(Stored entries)
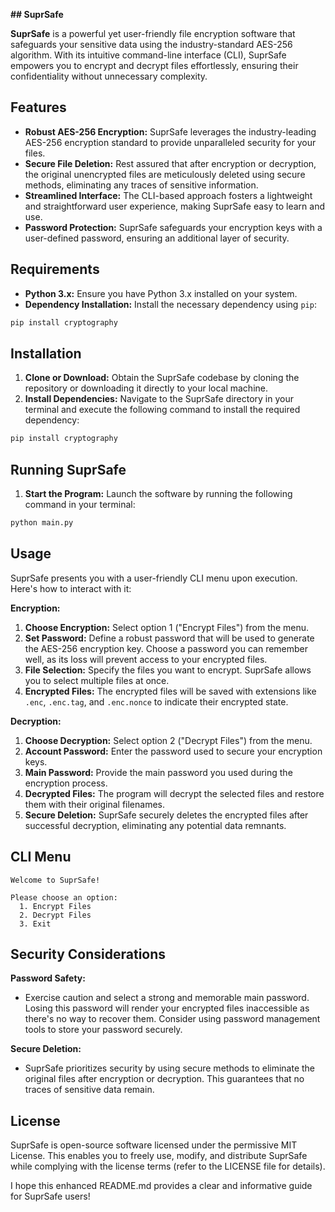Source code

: **## SuprSafe**

**SuprSafe** is a powerful yet user-friendly file encryption software that safeguards your sensitive data using the industry-standard AES-256 algorithm. With its intuitive command-line interface (CLI), SuprSafe empowers you to encrypt and decrypt files effortlessly, ensuring their confidentiality without unnecessary complexity.

## Features

- **Robust AES-256 Encryption:** SuprSafe leverages the industry-leading AES-256 encryption standard to provide unparalleled security for your files.
- **Secure File Deletion:** Rest assured that after encryption or decryption, the original unencrypted files are meticulously deleted using secure methods, eliminating any traces of sensitive information.
- **Streamlined Interface:** The CLI-based approach fosters a lightweight and straightforward user experience, making SuprSafe easy to learn and use.
- **Password Protection:** SuprSafe safeguards your encryption keys with a user-defined password, ensuring an additional layer of security.

## Requirements

- **Python 3.x:** Ensure you have Python 3.x installed on your system.
- **Dependency Installation:** Install the necessary dependency using `pip`:

```bash
pip install cryptography
```

## Installation

1. **Clone or Download:** Obtain the SuprSafe codebase by cloning the repository or downloading it directly to your local machine.
2. **Install Dependencies:** Navigate to the SuprSafe directory in your terminal and execute the following command to install the required dependency:

```bash
pip install cryptography
```

## Running SuprSafe

1. **Start the Program:** Launch the software by running the following command in your terminal:

```bash
python main.py
```

## Usage

SuprSafe presents you with a user-friendly CLI menu upon execution. Here's how to interact with it:

**Encryption:**

1. **Choose Encryption:** Select option 1 ("Encrypt Files") from the menu.
2. **Set Password:** Define a robust password that will be used to generate the AES-256 encryption key. Choose a password you can remember well, as its loss will prevent access to your encrypted files.
3. **File Selection:** Specify the files you want to encrypt. SuprSafe allows you to select multiple files at once.
4. **Encrypted Files:** The encrypted files will be saved with extensions like `.enc`, `.enc.tag`, and `.enc.nonce` to indicate their encrypted state.

**Decryption:**

1. **Choose Decryption:** Select option 2 ("Decrypt Files") from the menu.
2. **Account Password:** Enter the password used to secure your encryption keys.
3. **Main Password:** Provide the main password you used during the encryption process.
4. **Decrypted Files:** The program will decrypt the selected files and restore them with their original filenames.
5. **Secure Deletion:** SuprSafe securely deletes the encrypted files after successful decryption, eliminating any potential data remnants.

## CLI Menu

```text
Welcome to SuprSafe!

Please choose an option:
  1. Encrypt Files
  2. Decrypt Files
  3. Exit
```

## Security Considerations

**Password Safety:**

- Exercise caution and select a strong and memorable main password. Losing this password will render your encrypted files inaccessible as there's no way to recover them. Consider using password management tools to store your password securely.

**Secure Deletion:**

- SuprSafe prioritizes security by using secure methods to eliminate the original files after encryption or decryption. This guarantees that no traces of sensitive data remain.

## License

SuprSafe is open-source software licensed under the permissive MIT License. This enables you to freely use, modify, and distribute SuprSafe while complying with the license terms (refer to the LICENSE file for details).

I hope this enhanced README.md provides a clear and informative guide for SuprSafe users!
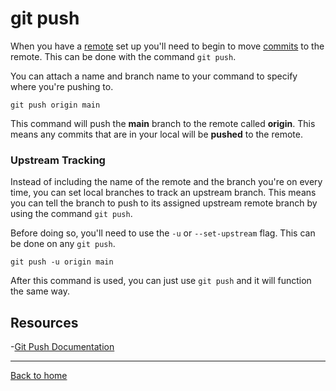 # git push

When you have a [remote](./Remote.md) set up you'll need to begin to move [commits](./COMMIT.md) to the remote.  This can be done with the command `git push`.

You can attach a name and branch name to your command to specify where you're pushing to.

```
git push origin main
```

This command will push the **main** branch to the remote called **origin**.  This means any commits that are in your local will be **pushed** to the remote.
### Upstream Tracking

Instead of including the name of the remote and the branch you're on every time, you can set local branches to track an upstream branch.  This means you can tell the branch to push to its assigned upstream remote branch by using the command `git push`.

Before doing so, you'll need to use the `-u` or `--set-upstream` flag.  This can be done on any `git push`.

```
git push -u origin main
```

After this command is used, you can just use `git push` and it will function the same way.
## Resources

-[Git Push Documentation](https://git-scm.com/docs/git-push)

---

[Back to home](../Readme.md)
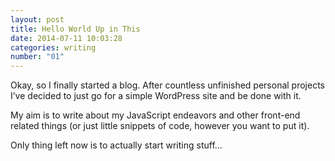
 ```yaml
---
layout: post
title: Hello World Up in This
date: 2014-07-11 10:03:28
categories: writing
number: "01"
---
```


Okay, so I finally started a blog. After countless unfinished personal projects I’ve decided to just go for a simple WordPress site and be done with it.

My aim is to write about my JavaScript endeavors and other front-end related things (or just little snippets of code, however you want to put it).

Only thing left now is to actually start writing stuff…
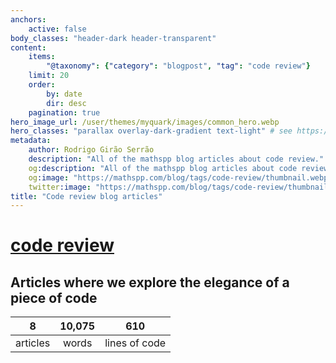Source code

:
 ```yaml
---
anchors:
    active: false
body_classes: "header-dark header-transparent"
content:
    items:
        "@taxonomy": {"category": "blogpost", "tag": "code review"}
    limit: 20
    order:
        by: date
        dir: desc
    pagination: true
hero_image_url: /user/themes/myquark/images/common_hero.webp
hero_classes: "parallax overlay-dark-gradient text-light" # see https://demo.getgrav.org/blog-skeleton/blog/hero-classes
metadata:
    author: Rodrigo Girão Serrão
    description: "All of the mathspp blog articles about code review."
    og:description: "All of the mathspp blog articles about code review."
    og:image: "https://mathspp.com/blog/tags/code-review/thumbnail.webp"
    twitter:image: "https://mathspp.com/blog/tags/code-review/thumbnail.webp"
title: "Code review blog articles"
---
```


# <a href="/blog/tags/code review" class="label label-primary tag-title">code review</a>


## Articles where we explore the elegance of a piece of code



<table class="stats-table">
    <thead>
        <tr>
            <th style="text-align: center;">8</th>
            <th style="text-align: center;">10,075</th>
            <th style="text-align: center;">610</th>
        </tr>
    </thead>
    <tbody>
        <tr>
            <td style="text-align: center;">articles</td>
            <td style="text-align: center;">words</td>
            <td style="text-align: center;">lines of code</td>
        </tr>
    </tbody>
</table>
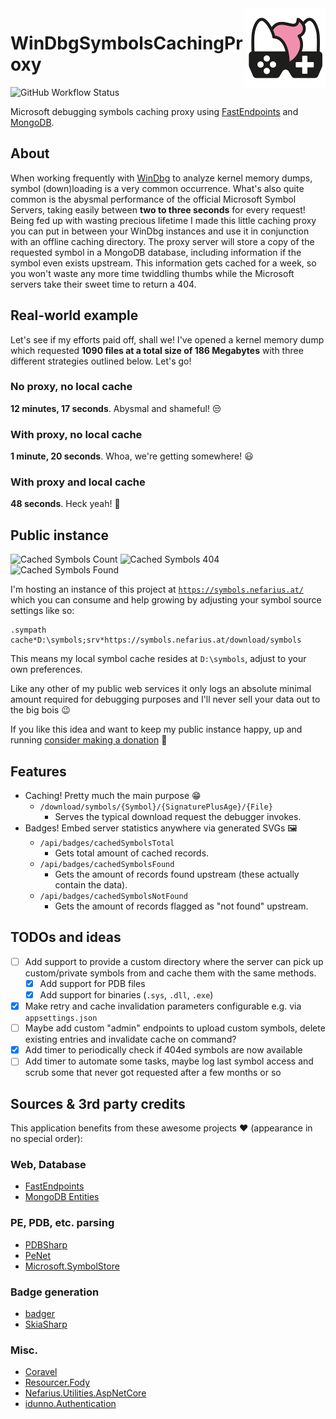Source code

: <img src="assets/NSS-128x128.png" align="right" />

# WinDbgSymbolsCachingProxy

![GitHub Workflow Status](https://img.shields.io/github/actions/workflow/status/nefarius/WinDbgSymbolsCachingProxy/docker-image.yml)

Microsoft debugging symbols caching proxy using [FastEndpoints](https://fast-endpoints.com/) and [MongoDB](https://mongodb-entities.com/).

## About

When working frequently with [WinDbg](https://learn.microsoft.com/en-us/windows-hardware/drivers/debugger/debugging-using-windbg-preview) to analyze kernel memory dumps, symbol (down)loading is a very common occurrence. What's also quite common is the abysmal performance of the official Microsoft Symbol Servers, taking easily between **two to three seconds** for every request! Being fed up with wasting precious lifetime I made this little caching proxy you can put in between your WinDbg instances and use it in conjunction with an offline caching directory. The proxy server will store a copy of the requested symbol in a MongoDB database, including information if the symbol even exists upstream. This information gets cached for a week, so you won't waste any more time twiddling thumbs while the Microsoft servers take their sweet time to return a 404.

## Real-world example

Let's see if my efforts paid off, shall we! I've opened a kernel memory dump which requested **1090 files at a total size of 186 Megabytes** with three different strategies outlined below. Let's go!

### No proxy, no local cache

**12 minutes, 17 seconds**. Abysmal and shameful! 😒

### With proxy, no local cache

**1 minute, 20 seconds**.  Whoa, we're getting somewhere! 😃

### With proxy and local cache

**48 seconds**. Heck yeah! 🥳

## Public instance

![Cached Symbols Count](https://symbols.nefarius.at/api/badges/cachedSymbolsTotal?cacheBust=true) ![Cached Symbols 404](https://symbols.nefarius.at/api/badges/cachedSymbolsNotFound?cacheBust=true) ![Cached Symbols Found](https://symbols.nefarius.at/api/badges/cachedSymbolsFound?cacheBust=true)

I'm hosting an instance of this project at [`https://symbols.nefarius.at/`](https://symbols.nefarius.at/) which you can consume and help growing by adjusting your symbol source settings like so:

```text
.sympath cache*D:\symbols;srv*https://symbols.nefarius.at/download/symbols
```

This means my local symbol cache resides at `D:\symbols`, adjust to your own preferences.

Like any other of my public web services it only logs an absolute minimal amount required for debugging purposes and I'll never sell your data out to the big bois 😉

If you like this idea and want to keep my public instance happy, up and running [consider making a donation](https://vigem.org/Community-Support/) 💸

## Features

- Caching! Pretty much the main purpose 😁
  - `/download/symbols/{Symbol}/{SignaturePlusAge}/{File}`
    - Serves the typical download request the debugger invokes. 
- Badges! Embed server statistics anywhere via generated SVGs 🖼️
  - `/api/badges/cachedSymbolsTotal`
    - Gets total amount of cached records.
  - `/api/badges/cachedSymbolsFound`
    - Gets the amount of records found upstream (these actually contain the data).
  - `/api/badges/cachedSymbolsNotFound`
    - Gets the amount of records flagged as "not found" upstream.  

## TODOs and ideas

- [ ] Add support to provide a custom directory where the server can pick up custom/private symbols from and cache them with the same methods.
  - [X] Add support for PDB files
  - [X] Add support for binaries (`.sys`, `.dll`, `.exe`)
- [X] Make retry and cache invalidation parameters configurable e.g. via `appsettings.json`
- [ ] Maybe add custom "admin" endpoints to upload custom symbols, delete existing entries and invalidate cache on command?
- [X] Add timer to periodically check if 404ed symbols are now available
- [ ] Add timer to automate some tasks, maybe log last symbol access and scrub some that never got requested after a few months or so

## Sources & 3rd party credits

This application benefits from these awesome projects ❤ (appearance in no special order):

### Web, Database

- [FastEndpoints](https://fast-endpoints.com/)
- [MongoDB Entities](https://mongodb-entities.com/)

### PE, PDB, etc. parsing

- [PDBSharp](https://github.com/smx-smx/PDBSharp)
- [PeNet](https://github.com/secana/PeNet)
- [Microsoft.SymbolStore](https://github.com/dotnet/symstore)

### Badge generation

- [badger](https://github.com/8/badger)
- [SkiaSharp](https://github.com/mono/SkiaSharp)

### Misc.

- [Coravel](https://docs.coravel.net/)
- [Resourcer.Fody](https://github.com/Fody/Resourcer)
- [Nefarius.Utilities.AspNetCore](https://github.com/nefarius/Nefarius.Utilities.AspNetCore)
- [idunno.Authentication](https://github.com/blowdart/idunno.Authentication)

* **Task statement**
If a line in the entries holds the word "safeguards", count it. Report the total only.

* **Response**
2